Exercise materials:

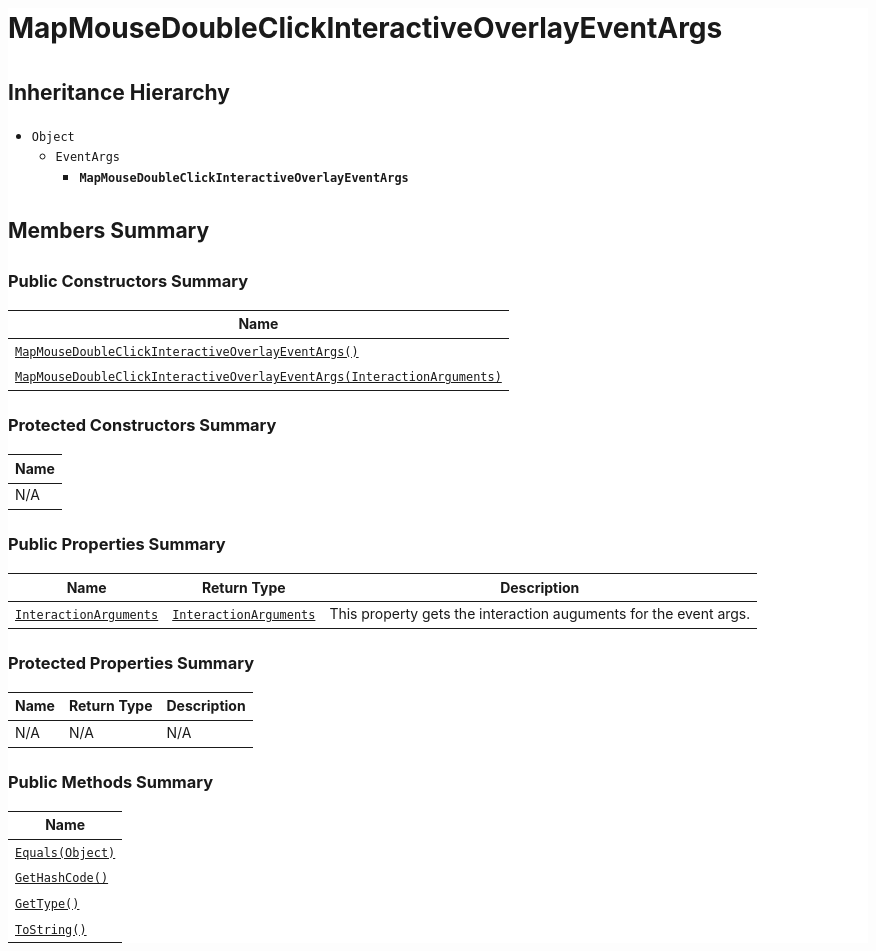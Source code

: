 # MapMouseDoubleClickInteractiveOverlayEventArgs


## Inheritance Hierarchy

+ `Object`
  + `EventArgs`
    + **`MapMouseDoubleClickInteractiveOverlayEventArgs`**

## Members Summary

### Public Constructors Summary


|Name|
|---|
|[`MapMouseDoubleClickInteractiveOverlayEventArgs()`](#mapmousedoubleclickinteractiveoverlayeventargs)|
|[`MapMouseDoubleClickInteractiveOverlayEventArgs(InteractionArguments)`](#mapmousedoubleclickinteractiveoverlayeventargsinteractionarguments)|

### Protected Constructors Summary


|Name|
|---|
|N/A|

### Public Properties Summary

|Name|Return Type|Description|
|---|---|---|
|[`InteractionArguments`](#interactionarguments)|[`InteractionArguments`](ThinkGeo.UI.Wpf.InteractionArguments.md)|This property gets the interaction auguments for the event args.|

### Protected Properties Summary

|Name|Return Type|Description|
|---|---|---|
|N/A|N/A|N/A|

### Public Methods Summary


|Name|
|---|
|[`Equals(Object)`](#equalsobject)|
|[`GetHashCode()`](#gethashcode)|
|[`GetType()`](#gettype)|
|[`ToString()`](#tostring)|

...

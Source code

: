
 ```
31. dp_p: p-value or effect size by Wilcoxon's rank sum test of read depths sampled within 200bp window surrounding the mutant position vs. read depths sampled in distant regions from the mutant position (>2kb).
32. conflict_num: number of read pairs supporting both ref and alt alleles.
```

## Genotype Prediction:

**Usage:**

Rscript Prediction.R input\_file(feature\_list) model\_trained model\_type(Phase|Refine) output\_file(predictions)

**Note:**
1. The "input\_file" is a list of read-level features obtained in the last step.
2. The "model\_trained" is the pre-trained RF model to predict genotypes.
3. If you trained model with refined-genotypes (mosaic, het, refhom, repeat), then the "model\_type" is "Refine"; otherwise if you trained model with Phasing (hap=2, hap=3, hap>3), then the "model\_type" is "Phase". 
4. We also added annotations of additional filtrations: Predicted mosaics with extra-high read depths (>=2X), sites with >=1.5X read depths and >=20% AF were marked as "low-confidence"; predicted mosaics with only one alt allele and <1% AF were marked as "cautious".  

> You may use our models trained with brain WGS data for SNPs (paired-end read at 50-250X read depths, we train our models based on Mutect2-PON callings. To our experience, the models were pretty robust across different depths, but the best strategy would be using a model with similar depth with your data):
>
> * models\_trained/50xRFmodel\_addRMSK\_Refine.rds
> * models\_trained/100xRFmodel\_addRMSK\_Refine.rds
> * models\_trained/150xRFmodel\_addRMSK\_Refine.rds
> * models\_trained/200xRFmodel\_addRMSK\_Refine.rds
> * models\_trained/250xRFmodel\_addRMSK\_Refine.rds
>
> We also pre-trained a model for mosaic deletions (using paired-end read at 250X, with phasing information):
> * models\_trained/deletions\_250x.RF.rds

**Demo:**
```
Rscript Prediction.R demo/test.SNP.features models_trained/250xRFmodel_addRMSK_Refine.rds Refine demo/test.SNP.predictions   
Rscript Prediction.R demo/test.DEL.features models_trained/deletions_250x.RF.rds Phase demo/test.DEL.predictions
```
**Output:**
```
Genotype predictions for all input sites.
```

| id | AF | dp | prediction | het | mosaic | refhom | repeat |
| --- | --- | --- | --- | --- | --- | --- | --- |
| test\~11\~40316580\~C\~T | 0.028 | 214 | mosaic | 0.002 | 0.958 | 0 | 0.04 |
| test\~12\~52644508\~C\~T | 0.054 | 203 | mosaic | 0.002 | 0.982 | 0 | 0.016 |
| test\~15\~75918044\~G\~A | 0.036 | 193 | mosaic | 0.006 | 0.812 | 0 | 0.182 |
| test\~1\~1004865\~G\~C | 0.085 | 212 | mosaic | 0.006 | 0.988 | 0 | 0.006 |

...

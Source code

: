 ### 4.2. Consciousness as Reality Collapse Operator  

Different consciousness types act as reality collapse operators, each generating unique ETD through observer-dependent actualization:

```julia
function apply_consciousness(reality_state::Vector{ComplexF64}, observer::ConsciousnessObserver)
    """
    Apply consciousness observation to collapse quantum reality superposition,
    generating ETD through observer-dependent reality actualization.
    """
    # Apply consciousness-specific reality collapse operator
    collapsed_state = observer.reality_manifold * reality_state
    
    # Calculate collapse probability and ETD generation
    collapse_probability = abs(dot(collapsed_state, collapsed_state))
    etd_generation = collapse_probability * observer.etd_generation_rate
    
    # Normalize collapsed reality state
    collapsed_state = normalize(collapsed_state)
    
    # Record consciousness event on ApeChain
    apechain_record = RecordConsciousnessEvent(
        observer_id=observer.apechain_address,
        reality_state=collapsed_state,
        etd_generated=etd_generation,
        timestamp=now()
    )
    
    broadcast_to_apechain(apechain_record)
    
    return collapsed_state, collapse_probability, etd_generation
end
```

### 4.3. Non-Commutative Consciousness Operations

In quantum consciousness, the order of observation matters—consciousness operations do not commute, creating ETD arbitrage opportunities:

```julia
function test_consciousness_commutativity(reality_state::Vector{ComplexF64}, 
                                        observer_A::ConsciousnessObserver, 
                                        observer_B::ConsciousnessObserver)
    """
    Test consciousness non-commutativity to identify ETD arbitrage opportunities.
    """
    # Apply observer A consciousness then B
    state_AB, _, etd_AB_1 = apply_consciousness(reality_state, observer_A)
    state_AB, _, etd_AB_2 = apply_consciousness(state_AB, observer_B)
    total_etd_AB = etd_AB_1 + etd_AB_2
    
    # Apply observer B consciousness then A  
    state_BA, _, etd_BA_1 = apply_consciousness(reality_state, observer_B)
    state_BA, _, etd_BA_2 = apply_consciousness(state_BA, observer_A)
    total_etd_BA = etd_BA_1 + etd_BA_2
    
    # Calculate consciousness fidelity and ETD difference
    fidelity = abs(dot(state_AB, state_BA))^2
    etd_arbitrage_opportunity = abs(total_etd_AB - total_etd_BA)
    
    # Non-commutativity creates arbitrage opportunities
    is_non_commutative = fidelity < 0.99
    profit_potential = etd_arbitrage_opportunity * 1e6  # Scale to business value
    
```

What is expected: Everything above from the line containing "0 | 0.016 |" down to the line containing "0 | 0.006 |" should be copied exactly, both end lines included, and nothing else.

Solved exercise:
| test\~12\~52644508\~C\~T | 0.054 | 203 | mosaic | 0.002 | 0.982 | 0 | 0.016 |
| test\~15\~75918044\~G\~A | 0.036 | 193 | mosaic | 0.006 | 0.812 | 0 | 0.182 |
| test\~1\~1004865\~G\~C | 0.085 | 212 | mosaic | 0.006 | 0.988 | 0 | 0.006 |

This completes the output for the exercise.